白鳥さんへの憧れをずっと胸に秘めたまま、でも何も言えずにいた悠。先輩が普通に卒業していたら、恐らく2人は出会うことはなかったはず。やっぱり運命、だったんだよね。


それから4年。超高校級投手と評判の高かった白鳥先輩は、結局怪我で選手を諦め、大学で指導者になる資格を取ると同時に、野球の素晴らしさ、面白さを人々に伝えたいと新聞記者になった。


先頃めでたく入籍を済ませ、「白鳥悠」になった彼女は、そんな旦那さんを身重の身体で支えながら、その愛しい人との愛の結晶をこの世に産み落とす日を迎える準備に忙しい。


「悠がミセスになったのも、もうすぐお母さんになるのも、実はあんまり実感わかなかったけど、今日悠に会って、ああ本当なんだなって、改めて思った。」


そんな加奈の言葉に、ニコリと笑って見せる悠。


その後も、私達は3人で久しぶりに楽しく語り合った。


お陰様で大学時代も、会社に入ってからもたくさんの友達に恵まれてる。でも私にとって、この2人は他の友達には悪いけど、ちょっと別格。たぶん何があっても、一生付き合って行ける、まさに親友。

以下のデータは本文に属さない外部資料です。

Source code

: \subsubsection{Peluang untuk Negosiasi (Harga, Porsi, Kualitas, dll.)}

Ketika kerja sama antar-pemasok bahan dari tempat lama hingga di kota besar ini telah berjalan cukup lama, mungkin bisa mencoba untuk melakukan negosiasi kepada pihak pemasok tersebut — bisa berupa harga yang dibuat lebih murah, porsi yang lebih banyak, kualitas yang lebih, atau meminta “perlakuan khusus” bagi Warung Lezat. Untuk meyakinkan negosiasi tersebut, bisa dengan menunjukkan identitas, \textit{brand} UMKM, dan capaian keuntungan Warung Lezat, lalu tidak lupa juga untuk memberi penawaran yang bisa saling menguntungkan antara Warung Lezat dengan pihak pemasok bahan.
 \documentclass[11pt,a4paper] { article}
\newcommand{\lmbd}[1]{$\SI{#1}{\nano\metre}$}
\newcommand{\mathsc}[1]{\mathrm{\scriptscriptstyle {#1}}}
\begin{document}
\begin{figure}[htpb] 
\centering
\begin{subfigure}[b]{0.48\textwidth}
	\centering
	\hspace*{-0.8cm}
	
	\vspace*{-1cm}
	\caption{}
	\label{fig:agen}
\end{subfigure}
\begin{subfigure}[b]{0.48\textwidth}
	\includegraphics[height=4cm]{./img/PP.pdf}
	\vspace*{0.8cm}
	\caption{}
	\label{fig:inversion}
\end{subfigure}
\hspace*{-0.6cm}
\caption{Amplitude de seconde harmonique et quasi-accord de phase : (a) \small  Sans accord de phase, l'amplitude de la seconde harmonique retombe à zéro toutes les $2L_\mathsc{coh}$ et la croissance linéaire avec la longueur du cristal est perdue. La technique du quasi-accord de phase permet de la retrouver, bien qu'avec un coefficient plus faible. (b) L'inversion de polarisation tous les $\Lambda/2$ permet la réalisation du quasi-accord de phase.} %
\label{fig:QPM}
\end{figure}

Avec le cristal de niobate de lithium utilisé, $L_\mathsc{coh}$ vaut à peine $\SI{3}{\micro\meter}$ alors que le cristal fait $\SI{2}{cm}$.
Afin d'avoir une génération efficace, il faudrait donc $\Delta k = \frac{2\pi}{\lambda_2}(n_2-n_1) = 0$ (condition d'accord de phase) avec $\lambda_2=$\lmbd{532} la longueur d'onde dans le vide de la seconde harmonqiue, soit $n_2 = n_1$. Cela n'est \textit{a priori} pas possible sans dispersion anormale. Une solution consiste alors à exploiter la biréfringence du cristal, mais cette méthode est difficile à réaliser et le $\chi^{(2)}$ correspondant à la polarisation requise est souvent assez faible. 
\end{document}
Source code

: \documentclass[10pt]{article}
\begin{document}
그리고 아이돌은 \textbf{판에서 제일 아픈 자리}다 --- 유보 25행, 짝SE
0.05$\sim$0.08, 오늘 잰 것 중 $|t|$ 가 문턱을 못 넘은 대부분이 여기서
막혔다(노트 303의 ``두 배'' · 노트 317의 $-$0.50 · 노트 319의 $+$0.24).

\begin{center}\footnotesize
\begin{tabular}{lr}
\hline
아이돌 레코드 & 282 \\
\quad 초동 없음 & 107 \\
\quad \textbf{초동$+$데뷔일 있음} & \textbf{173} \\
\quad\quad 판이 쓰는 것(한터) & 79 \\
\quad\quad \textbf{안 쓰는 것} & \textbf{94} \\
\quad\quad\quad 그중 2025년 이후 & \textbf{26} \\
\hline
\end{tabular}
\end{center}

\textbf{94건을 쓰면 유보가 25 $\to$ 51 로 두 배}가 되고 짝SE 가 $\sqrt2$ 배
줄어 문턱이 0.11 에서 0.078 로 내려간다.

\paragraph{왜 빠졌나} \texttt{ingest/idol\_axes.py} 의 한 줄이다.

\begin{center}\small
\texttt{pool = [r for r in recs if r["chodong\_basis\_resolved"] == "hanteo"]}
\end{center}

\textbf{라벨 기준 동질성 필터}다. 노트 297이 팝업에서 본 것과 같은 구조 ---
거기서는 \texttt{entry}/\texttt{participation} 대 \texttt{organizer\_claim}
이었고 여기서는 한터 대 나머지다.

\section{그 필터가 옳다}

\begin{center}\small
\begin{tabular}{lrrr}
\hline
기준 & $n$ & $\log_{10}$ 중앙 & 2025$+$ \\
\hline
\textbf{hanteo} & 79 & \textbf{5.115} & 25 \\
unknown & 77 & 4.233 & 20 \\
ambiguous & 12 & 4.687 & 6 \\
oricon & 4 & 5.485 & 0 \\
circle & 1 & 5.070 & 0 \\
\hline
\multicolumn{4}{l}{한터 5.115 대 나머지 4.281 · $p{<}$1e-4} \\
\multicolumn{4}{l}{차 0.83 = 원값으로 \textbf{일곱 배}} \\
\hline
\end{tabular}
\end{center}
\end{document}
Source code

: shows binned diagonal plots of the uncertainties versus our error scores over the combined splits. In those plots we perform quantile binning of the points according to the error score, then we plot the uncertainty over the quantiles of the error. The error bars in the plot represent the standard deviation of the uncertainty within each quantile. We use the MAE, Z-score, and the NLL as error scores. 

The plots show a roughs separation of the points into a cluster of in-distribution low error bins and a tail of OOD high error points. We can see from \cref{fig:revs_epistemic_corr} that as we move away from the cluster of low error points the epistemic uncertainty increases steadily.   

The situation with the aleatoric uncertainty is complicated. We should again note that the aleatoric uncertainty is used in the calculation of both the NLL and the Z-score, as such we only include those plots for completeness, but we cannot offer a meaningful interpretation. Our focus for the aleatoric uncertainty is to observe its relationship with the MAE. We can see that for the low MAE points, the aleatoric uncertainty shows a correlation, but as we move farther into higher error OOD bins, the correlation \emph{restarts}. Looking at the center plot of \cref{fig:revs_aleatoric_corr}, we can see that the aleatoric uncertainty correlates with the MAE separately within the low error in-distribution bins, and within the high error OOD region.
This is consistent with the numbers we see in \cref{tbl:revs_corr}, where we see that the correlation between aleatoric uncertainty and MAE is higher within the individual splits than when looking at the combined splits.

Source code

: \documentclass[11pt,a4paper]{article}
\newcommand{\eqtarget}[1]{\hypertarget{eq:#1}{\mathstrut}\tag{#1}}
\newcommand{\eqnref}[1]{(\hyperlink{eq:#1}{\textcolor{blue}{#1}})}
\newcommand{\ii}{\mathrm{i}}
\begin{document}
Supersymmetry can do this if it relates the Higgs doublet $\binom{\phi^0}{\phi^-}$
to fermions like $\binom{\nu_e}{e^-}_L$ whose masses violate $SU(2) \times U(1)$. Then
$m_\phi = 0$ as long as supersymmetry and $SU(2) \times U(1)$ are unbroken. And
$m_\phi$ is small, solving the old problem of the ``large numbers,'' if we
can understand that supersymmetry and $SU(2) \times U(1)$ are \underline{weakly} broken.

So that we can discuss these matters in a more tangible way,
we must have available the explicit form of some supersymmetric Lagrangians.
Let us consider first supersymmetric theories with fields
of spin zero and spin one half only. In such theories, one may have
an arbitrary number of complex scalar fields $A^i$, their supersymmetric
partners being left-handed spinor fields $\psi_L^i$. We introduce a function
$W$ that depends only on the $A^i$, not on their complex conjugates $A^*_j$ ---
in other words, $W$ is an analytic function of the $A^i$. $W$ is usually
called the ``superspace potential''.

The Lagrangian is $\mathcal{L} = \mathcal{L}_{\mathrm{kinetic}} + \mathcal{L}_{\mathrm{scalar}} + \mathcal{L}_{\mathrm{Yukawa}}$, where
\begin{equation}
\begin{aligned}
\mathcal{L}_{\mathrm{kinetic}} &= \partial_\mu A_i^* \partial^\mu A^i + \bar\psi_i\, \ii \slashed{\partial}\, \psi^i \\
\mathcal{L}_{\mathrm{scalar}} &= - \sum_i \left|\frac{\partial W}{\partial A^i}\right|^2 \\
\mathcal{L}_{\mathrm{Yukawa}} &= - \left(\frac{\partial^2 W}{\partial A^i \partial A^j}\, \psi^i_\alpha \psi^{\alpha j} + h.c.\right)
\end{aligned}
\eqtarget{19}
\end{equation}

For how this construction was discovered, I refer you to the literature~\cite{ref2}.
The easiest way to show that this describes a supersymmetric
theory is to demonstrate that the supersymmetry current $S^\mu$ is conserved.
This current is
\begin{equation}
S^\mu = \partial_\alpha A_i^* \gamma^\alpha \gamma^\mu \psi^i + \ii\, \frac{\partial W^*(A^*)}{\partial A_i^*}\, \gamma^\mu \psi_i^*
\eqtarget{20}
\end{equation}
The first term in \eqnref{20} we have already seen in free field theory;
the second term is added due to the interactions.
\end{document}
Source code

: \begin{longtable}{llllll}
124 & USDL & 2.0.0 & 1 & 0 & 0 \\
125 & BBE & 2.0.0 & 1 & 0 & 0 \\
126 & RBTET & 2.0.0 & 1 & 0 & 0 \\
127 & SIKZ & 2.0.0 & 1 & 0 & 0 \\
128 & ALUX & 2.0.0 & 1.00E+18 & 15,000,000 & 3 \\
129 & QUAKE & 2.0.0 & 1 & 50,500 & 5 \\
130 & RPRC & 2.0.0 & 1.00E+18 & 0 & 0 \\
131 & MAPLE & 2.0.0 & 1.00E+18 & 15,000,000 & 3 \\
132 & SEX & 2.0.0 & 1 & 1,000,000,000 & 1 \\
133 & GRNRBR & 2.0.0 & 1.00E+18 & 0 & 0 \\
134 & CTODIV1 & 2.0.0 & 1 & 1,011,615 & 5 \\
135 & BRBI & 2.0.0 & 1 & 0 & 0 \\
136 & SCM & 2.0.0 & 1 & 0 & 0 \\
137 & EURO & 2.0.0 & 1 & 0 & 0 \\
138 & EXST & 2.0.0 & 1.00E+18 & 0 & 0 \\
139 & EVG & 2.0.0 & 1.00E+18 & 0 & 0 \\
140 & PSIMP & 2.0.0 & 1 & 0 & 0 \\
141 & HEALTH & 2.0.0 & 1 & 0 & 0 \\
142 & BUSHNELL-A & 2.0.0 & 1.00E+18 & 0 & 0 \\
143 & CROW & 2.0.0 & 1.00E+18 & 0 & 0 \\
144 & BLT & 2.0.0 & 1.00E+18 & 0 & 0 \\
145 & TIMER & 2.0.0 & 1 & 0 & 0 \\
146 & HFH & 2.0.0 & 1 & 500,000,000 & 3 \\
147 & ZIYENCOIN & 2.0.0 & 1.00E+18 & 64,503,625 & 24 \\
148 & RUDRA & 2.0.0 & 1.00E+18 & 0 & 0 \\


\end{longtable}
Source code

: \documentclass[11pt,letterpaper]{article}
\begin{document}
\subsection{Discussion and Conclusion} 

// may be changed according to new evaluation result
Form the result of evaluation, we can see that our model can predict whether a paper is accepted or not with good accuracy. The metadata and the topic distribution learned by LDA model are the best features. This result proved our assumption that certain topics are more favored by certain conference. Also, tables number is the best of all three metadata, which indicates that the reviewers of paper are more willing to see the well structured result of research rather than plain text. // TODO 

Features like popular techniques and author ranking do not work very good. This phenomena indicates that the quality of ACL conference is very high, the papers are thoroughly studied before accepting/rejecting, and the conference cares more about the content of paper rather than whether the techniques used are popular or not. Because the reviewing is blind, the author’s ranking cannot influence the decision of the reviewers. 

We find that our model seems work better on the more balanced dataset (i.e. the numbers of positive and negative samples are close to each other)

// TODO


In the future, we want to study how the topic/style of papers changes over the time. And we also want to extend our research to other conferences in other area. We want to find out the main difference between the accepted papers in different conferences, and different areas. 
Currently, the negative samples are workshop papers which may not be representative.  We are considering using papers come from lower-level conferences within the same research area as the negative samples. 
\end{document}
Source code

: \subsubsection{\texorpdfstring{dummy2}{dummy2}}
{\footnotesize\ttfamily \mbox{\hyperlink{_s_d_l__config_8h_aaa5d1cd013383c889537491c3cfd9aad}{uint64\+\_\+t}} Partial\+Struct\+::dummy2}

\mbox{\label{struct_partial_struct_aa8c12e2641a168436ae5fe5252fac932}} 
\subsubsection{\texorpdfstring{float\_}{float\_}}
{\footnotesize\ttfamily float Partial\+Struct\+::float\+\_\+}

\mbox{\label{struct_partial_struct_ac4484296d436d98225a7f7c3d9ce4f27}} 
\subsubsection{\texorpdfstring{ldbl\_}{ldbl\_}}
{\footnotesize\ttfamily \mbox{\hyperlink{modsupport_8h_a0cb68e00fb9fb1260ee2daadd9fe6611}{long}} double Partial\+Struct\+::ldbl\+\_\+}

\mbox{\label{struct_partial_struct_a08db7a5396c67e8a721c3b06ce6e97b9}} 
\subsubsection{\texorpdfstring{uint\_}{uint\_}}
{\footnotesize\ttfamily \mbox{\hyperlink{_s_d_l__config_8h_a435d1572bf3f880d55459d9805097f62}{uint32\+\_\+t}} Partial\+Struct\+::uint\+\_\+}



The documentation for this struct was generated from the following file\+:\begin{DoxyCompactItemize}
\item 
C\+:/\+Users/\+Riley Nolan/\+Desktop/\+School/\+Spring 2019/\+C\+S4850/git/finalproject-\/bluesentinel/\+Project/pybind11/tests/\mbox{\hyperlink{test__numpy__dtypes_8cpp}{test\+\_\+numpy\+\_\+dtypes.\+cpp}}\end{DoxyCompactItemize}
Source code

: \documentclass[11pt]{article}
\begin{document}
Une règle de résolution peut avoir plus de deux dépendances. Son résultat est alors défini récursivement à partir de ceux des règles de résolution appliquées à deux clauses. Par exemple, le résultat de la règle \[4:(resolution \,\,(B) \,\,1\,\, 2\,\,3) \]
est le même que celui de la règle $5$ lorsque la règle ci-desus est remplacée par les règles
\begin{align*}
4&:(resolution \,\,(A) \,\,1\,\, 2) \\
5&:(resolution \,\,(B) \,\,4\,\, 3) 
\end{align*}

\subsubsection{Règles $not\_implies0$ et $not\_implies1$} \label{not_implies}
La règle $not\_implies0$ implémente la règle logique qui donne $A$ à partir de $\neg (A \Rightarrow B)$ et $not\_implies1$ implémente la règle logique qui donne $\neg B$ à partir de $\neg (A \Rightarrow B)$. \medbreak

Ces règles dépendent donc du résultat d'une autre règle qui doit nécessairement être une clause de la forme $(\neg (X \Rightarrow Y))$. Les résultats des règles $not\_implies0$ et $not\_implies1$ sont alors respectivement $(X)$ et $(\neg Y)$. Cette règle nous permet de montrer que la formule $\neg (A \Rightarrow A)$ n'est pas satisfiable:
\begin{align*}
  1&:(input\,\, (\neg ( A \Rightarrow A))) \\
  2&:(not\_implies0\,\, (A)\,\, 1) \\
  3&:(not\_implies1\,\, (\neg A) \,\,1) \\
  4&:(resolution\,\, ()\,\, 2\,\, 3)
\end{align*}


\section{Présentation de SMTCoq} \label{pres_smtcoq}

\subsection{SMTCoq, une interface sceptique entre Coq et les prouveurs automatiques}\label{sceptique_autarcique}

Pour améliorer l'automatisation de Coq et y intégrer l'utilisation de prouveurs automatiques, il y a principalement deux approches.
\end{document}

時間は瞬く間に過ぎて行き、まだまだ喋り足りない気がしたけど、やっぱり悠の身体が心配なので、そろそろお開きに。


「ねぇ、悠。」


「うん?」


帰り際、私は悠に声を掛けた。


「今更なんだけど。」


「なに?」


「本当に後悔してないの?」


その私の言葉に、加奈がビックリしたようにこちらを見る。だけど悠は


「うん。」


とすぐに頷いた。


「今の私とお腹の赤ちゃんはまさに一心同体。もし私が後悔してたら、すぐ伝わっちゃうんだから。そんなの可哀想だよ。」


「悠・・・。」


そんなことをいつものスマイルで言う悠に、今度は私の方がバカなことを聞いてしまったと後悔する。


「由夏は今度、塚原くんの所、行くんだよね。」


しかし、悠は何も感じてないかのように私に言う。


「うん。」


「よろしく伝えてね。塚原くんは、徹くんやみんなの思いを背負って頑張ってるんだもん。応援してるからね。」


「・・・ありがとう。」


その悠の言葉に、私はちょっと複雑な思いで頷いていた。